Echocardiography is the most frequently used method for assessing LA volume,9 and the LA volume indexed to the body surface area (LAVi) has been shown to have prognostic value.10 Previous studies have indicated a poor correlation between electrocardiographic P wave criteria and LA size in the general population.11 The association between LA dilatation and atrial physiology characteristics has not been analyzed in competitive athletes, a group in which the upper limit for normal LA size is unclear.4,5 Our objective was to analyze LA dilatation, P-wave duration, and interatrial block (IAB) in competitive athletes.


ALMUDAINA (In Spanish, Análisis y Lectura de Mediciones Uniformes de Dilatación Auricular Izquierda Notificadas en Atletas; in English, Analysis and Reading of Uniform Measurements of Left Atrial Dilatation Reported in Athletes) is a national retrospective observational study with 9 participating Spanish hospitals. The study period was from January to September 2020. Individuals who met the study participation criteria were those aged ≥ 16 years, who had a digitalized electrocardiogram (ECG) and a transthoracic echocardiogram done on the same day. The exclusion criteria were the following: a) ischemic heart disease, moderate or severe valve disease, left ventricular ejection fraction <50% or known primary cardiomyopathy (hypertrophic, dilated, arrhythmogenic, or noncompaction); b) significant arrhythmias; c) implanted cardiac device; d) no measurable P waves on surface ECG; e) poor transthoracic window; f) chest-wall abnormality or deformity; and g) chronic obstructive pulmonary disease.
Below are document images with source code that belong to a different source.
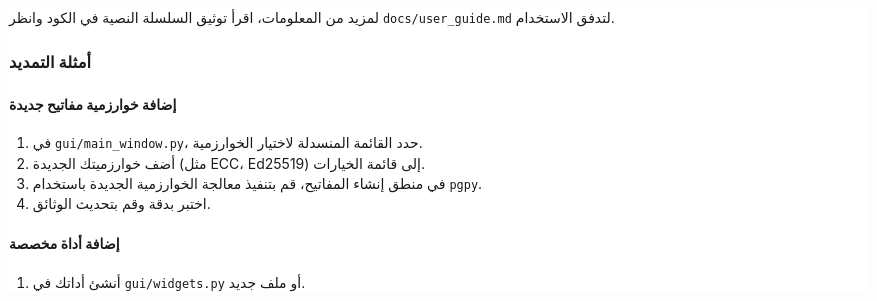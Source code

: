لمزيد من المعلومات، اقرأ توثيق السلسلة النصية في الكود وانظر `docs/user_guide.md` لتدفق الاستخدام.

### أمثلة التمديد

#### إضافة خوارزمية مفاتيح جديدة
1. في `gui/main_window.py`، حدد القائمة المنسدلة لاختيار الخوارزمية.
2. أضف خوارزميتك الجديدة (مثل ECC، Ed25519) إلى قائمة الخيارات.
3. في منطق إنشاء المفاتيح، قم بتنفيذ معالجة الخوارزمية الجديدة باستخدام `pgpy`.
4. اختبر بدقة وقم بتحديث الوثائق.

#### إضافة أداة مخصصة
1. أنشئ أداتك في `gui/widgets.py` أو ملف جديد.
Patients were selected if they met the consensus definition of competitive athlete (participation in an individual or team sport that involves regular competition against other athletes, places great importance on excellence and success, and demands regular and generally intensive training)12,13 in a skilled, strength, resistance, or mixed activity, at a national or international level.

The selected controls were individuals not participating in competitive sports (recreational sport was allowed) and not taking part in regular training programs.

A resting 12-lead surface ECG was obtained for each participant in line with established standards (25mm/s and 10mm/50mV), with amplitude filtering of 0.05-150Hz and a 50-Hz filter. The following P-wave parameters were analyzed: a) duration, b) voltage in lead I, and c) MVP (morphology-voltage-P-wave duration) score.14 We analyzed the presence of IAB, whether partial (defined as a P wave duration ≥ 120ms, with positive polarity in the inferior leads) or advanced (P wave duration ≥ 120ms with a biphasic morphology [±] in the inferior leads).15 The MVP score is a risk scale that can help predict de novo atrial fibrillation and is calculated by assigning points according to P-wave morphology in the inferior leads (0-2), its voltage in lead I (0-2), and its duration (0-2).14 The P-wave duration is measured manually in a central laboratory using GeoGebra 4.2 software after amplifying the original size of the ECG by a factor of 20. All measurements were performed by an observer who was blinded to the patients’ clinical and electrocardiographic data and, if there was any uncertainty, a second observer was consulted.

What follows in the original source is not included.